In this series we share the experiences of ‘globetrotters’ in ecological sciences, who have traveled all over the world during their research career. In this post, Dr Dinesh Neupane discusses with us his experience moving between Nepal and the United States for his Ph.D.

Where are you from originally, and where have you moved to during your academic career?

I am originally from Nepal, land of Mt. Everest. After having few years of experience after graduating with an M.S. in environmental Science from Nepal, I moved to the US for doctorate degree. I joined Arkansas State University, Jonesboro in the graduate program of Environmental Sciences.

What is your current position?

I am a Program Director at Resources Himalaya Foundation (RHF), a non-profit organization in Nepal. RHF was one of the eight recipients of the 2007 MacArthur Award for Creative and Effective Institutions selected from several NGOs from six continents.

Why did you decide to move to another country?

Collecting a dung sample for a DNA study of elephants.
Collecting a dung sample for a DNA study of elephants.

After receiving my doctorate degree and gaining experience while working as a postdoc at the same university (Arkansas State), I decided to move to Nepal to contribute my knowledge and skills to foster wildlife conservation in the country.

What do you study?

I study wildlife, particularly large mammals. Broadly, my research interest is to study the human-dimension of wildlife conservation and habitat ecology. My Ph.D. was focused on the Asian elephant, while my M.S. research was on the One-horned Rhinoceros.

Were there unexpected differences in language or communication?

Yes, there are language differences as the native language in Nepal is Nepali, and people rarely talk in English in daily activities. So, studying and working in the American community was quite different. Even conservation priorities in Nepal and the US are different, as most of the people’s priority is growing subsistence food grain and they often rely on natural resources to fulfill their demand of firewood in rural Nepal.

How do research practices differ between countries you’ve lived in?

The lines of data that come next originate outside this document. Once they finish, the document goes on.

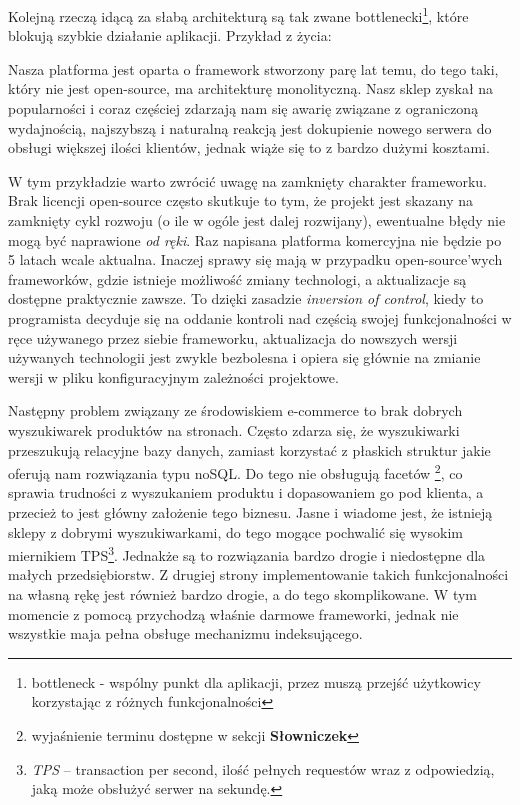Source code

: Kolejną rzeczą idącą za słabą architekturą są tak zwane bottlenecki\footnote{bottleneck - wspólny punkt dla aplikacji, przez muszą przejść użytkowicy korzystając z różnych funkcjonalności}, które blokują szybkie działanie aplikacji. Przykład z życia: 
\begin{example}
	Nasza platforma jest oparta o framework stworzony parę lat temu, do tego taki, który nie jest open-source, ma architekturę monolityczną. Nasz sklep zyskał na popularności i coraz częściej zdarzają nam się awarię związane z ograniczoną wydajnością, najszybszą i naturalną reakcją jest dokupienie nowego serwera do obsługi większej ilości klientów, jednak wiąże się to z bardzo dużymi kosztami.
\end{example} 
W tym przykładzie warto zwrócić uwagę na zamknięty charakter frameworku. Brak licencji open-source często skutkuje to tym, że projekt jest skazany na zamknięty cykl rozwoju (o ile w ogóle jest dalej rozwijany), ewentualne błędy nie mogą być naprawione \textit{od ręki}. Raz napisana platforma komercyjna nie będzie po 5 latach wcale aktualna. Inaczej sprawy się mają w przypadku open-source'wych frameworków, gdzie istnieje możliwość zmiany technologi, a aktualizacje są dostępne praktycznie zawsze. To dzięki zasadzie \textit{inversion of control}, kiedy to programista decyduje się na oddanie kontroli nad częścią swojej funkcjonalności w ręce używanego przez siebie frameworku, aktualizacja do nowszych wersji używanych technologii jest zwykle bezbolesna i opiera się głównie na zmianie wersji w pliku konfiguracyjnym zależności projektowe.

Następny problem związany ze środowiskiem e-commerce to brak dobrych wyszukiwarek produktów na stronach. Często zdarza się, że wyszukiwarki przeszukują relacyjne bazy danych, zamiast korzystać z płaskich struktur jakie oferują nam rozwiązania typu noSQL. Do tego nie obsługują facetów \footnote{wyjaśnienie terminu dostępne w sekcji \textbf{Słowniczek}}, co sprawia trudności z wyszukaniem produktu i dopasowaniem go pod klienta, a przecież to jest główny założenie tego biznesu. Jasne i wiadome jest, że istnieją sklepy z dobrymi wyszukiwarkami, do tego mogące pochwalić się wysokim miernikiem TPS\footnote{\textit{TPS} -- transaction per second, ilość pełnych requestów wraz z odpowiedzią, jaką może obsłużyć serwer na sekundę.}. Jednakże są to rozwiązania bardzo drogie i niedostępne dla małych przedsiębiorstw. Z drugiej strony implementowanie takich funkcjonalności na własną rękę jest również bardzo drogie, a do tego skomplikowane. W tym momencie z pomocą przychodzą właśnie darmowe frameworki, jednak nie wszystkie maja pełna obsługe mechanizmu indeksującego.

Research practices certainly differ in Nepal compared to the USA. Most of the research in Nepal are partly dedicated towards community engagement or people-centric conservation, as residents are coexisting with wildlife. Habitat encroachment and wildlife conflict are the major issues in Nepal. Limited funding opportunities, and administrative difficulties to conduct research in protected areas or in forests make the research work more difficult in Nepal.

Are there any differences regarding attitude towards science or research from the general public when you lived abroad?

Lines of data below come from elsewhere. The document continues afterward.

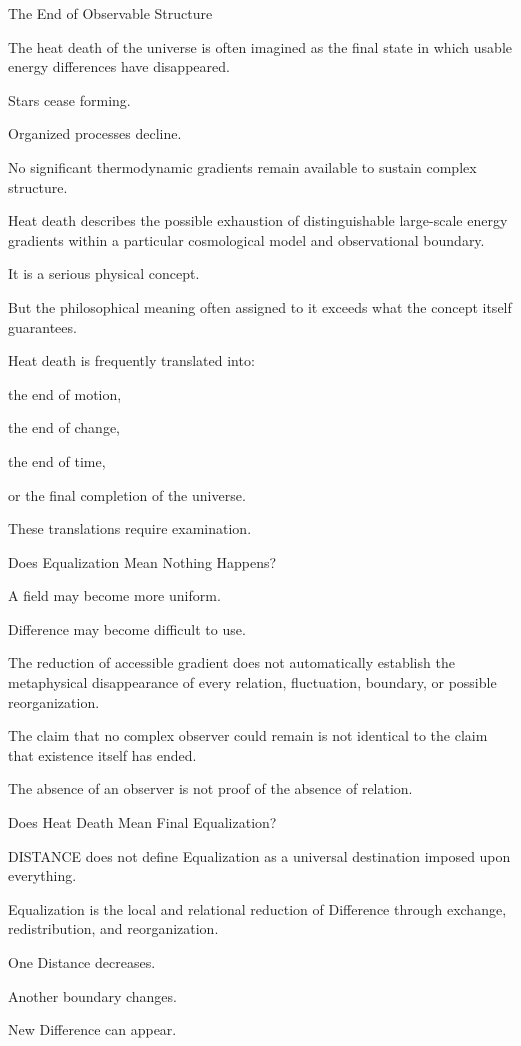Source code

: The End of Observable Structure

The heat death of the universe is often imagined as the final state in which usable energy differences have disappeared.

Stars cease forming.

Organized processes decline.

No significant thermodynamic gradients remain available to sustain complex structure.

Heat death describes the possible exhaustion of distinguishable large-scale energy gradients within a particular cosmological model and observational boundary.

It is a serious physical concept.

But the philosophical meaning often assigned to it exceeds what the concept itself guarantees.

Heat death is frequently translated into:

the end of motion,

the end of change,

the end of time,

or the final completion of the universe.

These translations require examination.

Does Equalization Mean Nothing Happens?

A field may become more uniform.

Difference may become difficult to use.

The reduction of accessible gradient does not automatically establish the metaphysical disappearance of every relation, fluctuation, boundary, or possible reorganization.

The claim that no complex observer could remain is not identical to the claim that existence itself has ended.

The absence of an observer is not proof of the absence of relation.

Does Heat Death Mean Final Equalization?

DISTANCE does not define Equalization as a universal destination imposed upon everything.

Equalization is the local and relational reduction of Difference through exchange, redistribution, and reorganization.

One Distance decreases.

Another boundary changes.

New Difference can appear.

Teaching local community members about wildlife monitoring techniques.

People in the US are more positive towards wildlife conservation, as they do not have as many problems with wildlife. But, people in Nepal experience conflict frequently in every corner of the country. Additionally, they have to rely on forests for firewood and other resources. That increases the probability of encounter with animals. People are subsistence farmer in the rural areas, and thus with a loss of their properties and crop, people have negative feelings towards wildlife, particularly problematic animals. About one quarter of their crop production is lost from wildlife depredation, and there are often human casualties from many wildlife including the Asian elephant, Bengal tiger, leopard, and snow leopard. Moreover, direct economic benefit of wildlife to people in rural areas is perceived as negligible.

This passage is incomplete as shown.